Лидочка медленно, растягивая слова, сказала:
— Лев Николаевич, вы влюблены. Только не вздумайте отбрыкиваться!
Я сказал:
— Вы правы.
Она пошла еще дальше в своих догадках:
— Вы влюблены в эту девушку?
— Да.
— Как ее зовут?
— Светлана.
Лидочка нарочито зевнула:
— Девчонка ничего себе. Она купалась утром недалеко отсюда. Фигурка и все прочее — на месте.
Я привстал. Поджав под себя ноги и подперев голову руками, гордо восседал Валя. Лидочка раскладывала по тарелкам кусочки жареного мяса.
Мне все показалось обыденным. После ее слов… А жаль…
Леварсу, который напоследок забросил ко мне изумительную простоквашу, я встретил традиционным вопросом:
— Как живете, Леварса?
— Плохо, — услыхал я.
— Как? Плохо? Желанный дождь-то пошел?
Леварса безнадежно махнул рукой.
— Разве это дождь? На два вершка и то не промочил землю!
— А мне показалось, что было здорово.
— Нет, нет, Лева! Нужен знаешь какой дождь? Чтобы три дня и три ночи.
— Потоп будет, Леварса.
— Хорошо будет. Тогда я отвечу — хорошо! Табак горит. Кукуруза плохо растет. Земля в Скурче как песок, как камень. А этот дождик — для вас. Для отдыхающих.
Я подумал, что на крестьянина никак не угодишь: даже дождь пошел — и тем недоволен. Невозможно же автоматизировать природные явления настолько, чтобы Леварса Ануа был вечно доволен и беспечен…

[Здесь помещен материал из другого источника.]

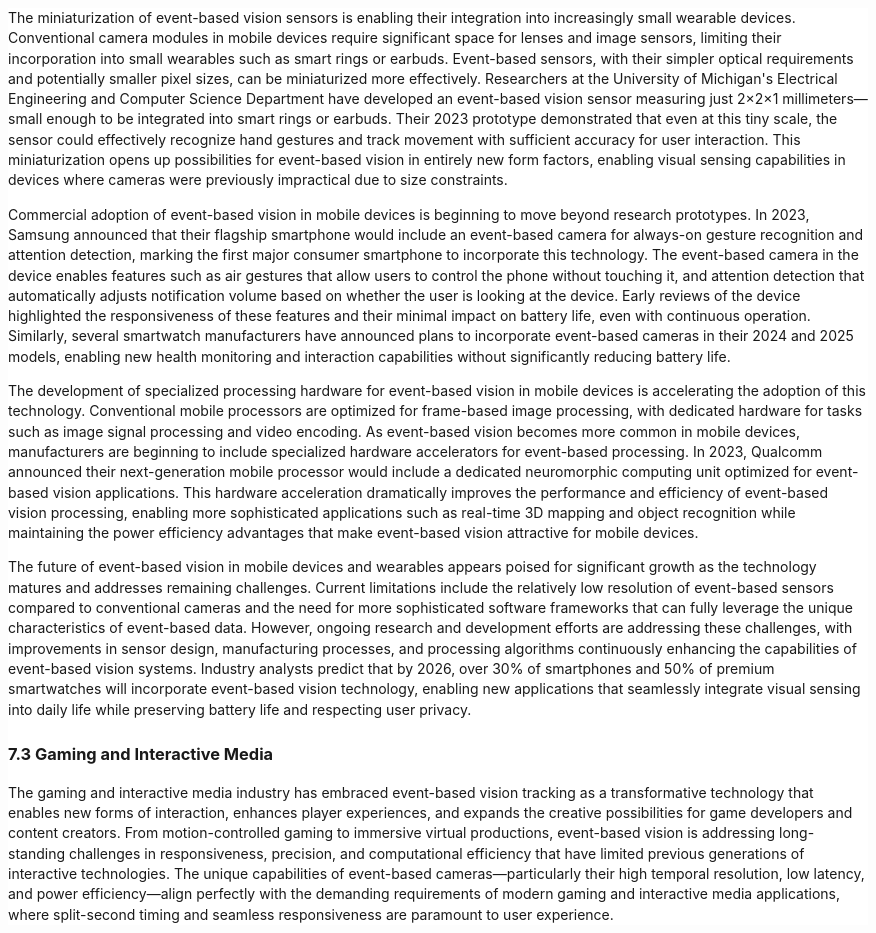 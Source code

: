 The miniaturization of event-based vision sensors is enabling their integration into increasingly small wearable devices. Conventional camera modules in mobile devices require significant space for lenses and image sensors, limiting their incorporation into small wearables such as smart rings or earbuds. Event-based sensors, with their simpler optical requirements and potentially smaller pixel sizes, can be miniaturized more effectively. Researchers at the University of Michigan's Electrical Engineering and Computer Science Department have developed an event-based vision sensor measuring just 2×2×1 millimeters—small enough to be integrated into smart rings or earbuds. Their 2023 prototype demonstrated that even at this tiny scale, the sensor could effectively recognize hand gestures and track movement with sufficient accuracy for user interaction. This miniaturization opens up possibilities for event-based vision in entirely new form factors, enabling visual sensing capabilities in devices where cameras were previously impractical due to size constraints.

Commercial adoption of event-based vision in mobile devices is beginning to move beyond research prototypes. In 2023, Samsung announced that their flagship smartphone would include an event-based camera for always-on gesture recognition and attention detection, marking the first major consumer smartphone to incorporate this technology. The event-based camera in the device enables features such as air gestures that allow users to control the phone without touching it, and attention detection that automatically adjusts notification volume based on whether the user is looking at the device. Early reviews of the device highlighted the responsiveness of these features and their minimal impact on battery life, even with continuous operation. Similarly, several smartwatch manufacturers have announced plans to incorporate event-based cameras in their 2024 and 2025 models, enabling new health monitoring and interaction capabilities without significantly reducing battery life.

The development of specialized processing hardware for event-based vision in mobile devices is accelerating the adoption of this technology. Conventional mobile processors are optimized for frame-based image processing, with dedicated hardware for tasks such as image signal processing and video encoding. As event-based vision becomes more common in mobile devices, manufacturers are beginning to include specialized hardware accelerators for event-based processing. In 2023, Qualcomm announced their next-generation mobile processor would include a dedicated neuromorphic computing unit optimized for event-based vision applications. This hardware acceleration dramatically improves the performance and efficiency of event-based vision processing, enabling more sophisticated applications such as real-time 3D mapping and object recognition while maintaining the power efficiency advantages that make event-based vision attractive for mobile devices.

The future of event-based vision in mobile devices and wearables appears poised for significant growth as the technology matures and addresses remaining challenges. Current limitations include the relatively low resolution of event-based sensors compared to conventional cameras and the need for more sophisticated software frameworks that can fully leverage the unique characteristics of event-based data. However, ongoing research and development efforts are addressing these challenges, with improvements in sensor design, manufacturing processes, and processing algorithms continuously enhancing the capabilities of event-based vision systems. Industry analysts predict that by 2026, over 30% of smartphones and 50% of premium smartwatches will incorporate event-based vision technology, enabling new applications that seamlessly integrate visual sensing into daily life while preserving battery life and respecting user privacy.

### 7.3 Gaming and Interactive Media

The gaming and interactive media industry has embraced event-based vision tracking as a transformative technology that enables new forms of interaction, enhances player experiences, and expands the creative possibilities for game developers and content creators. From motion-controlled gaming to immersive virtual productions, event-based vision is addressing long-standing challenges in responsiveness, precision, and computational efficiency that have limited previous generations of interactive technologies. The unique capabilities of event-based cameras—particularly their high temporal resolution, low latency, and power efficiency—align perfectly with the demanding requirements of modern gaming and interactive media applications, where split-second timing and seamless responsiveness are paramount to user experience.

— Черт с ним, с дождем, Лева. Мы это как-нибудь по-абхазски переживем. И ты нам в этом деле не поможешь. А вот насчет нашего председателя вот что скажу: у него что-то настроение испортилось. Говорят, какая-то комиссия вчера приезжала. Не от тебя ли?
— Я же не начальство, Леварса.
Он улыбнулся. Понимающе.
— Кто бы ни прислал — хорошо!.. Слушай, нельзя же так: наш председатель командует, как в полку. Полк — одно, а колхоз — другое. Солдат — одно, а Леварса — другое. Солдат только кушает, а Леварса спину на поле гнет. Есть разница? Я спрашиваю, есть разница?
— Есть.
— Тогда напиши и ты об этом командире без погон. Это моя просьба. Такой большой человек, как ты, все может. Напиши, даже если его снимут. Пусть знают все, что так в наше время нельзя.
Я чуть было не лопнул от смеха:
— Не смеши, Леварса! Какой же я большой человек?
— А почему нет?
— А почему да?
— Ручка есть? Голова есть? Бумага есть? Знаешь, какие дела можно делать? Я человек темный, маленький. Но я так понимаю. Что напечатал — хуже пули. Пуля может мимо проскочить, а напечатанное слово — прямо в сердце попадает. В серединку.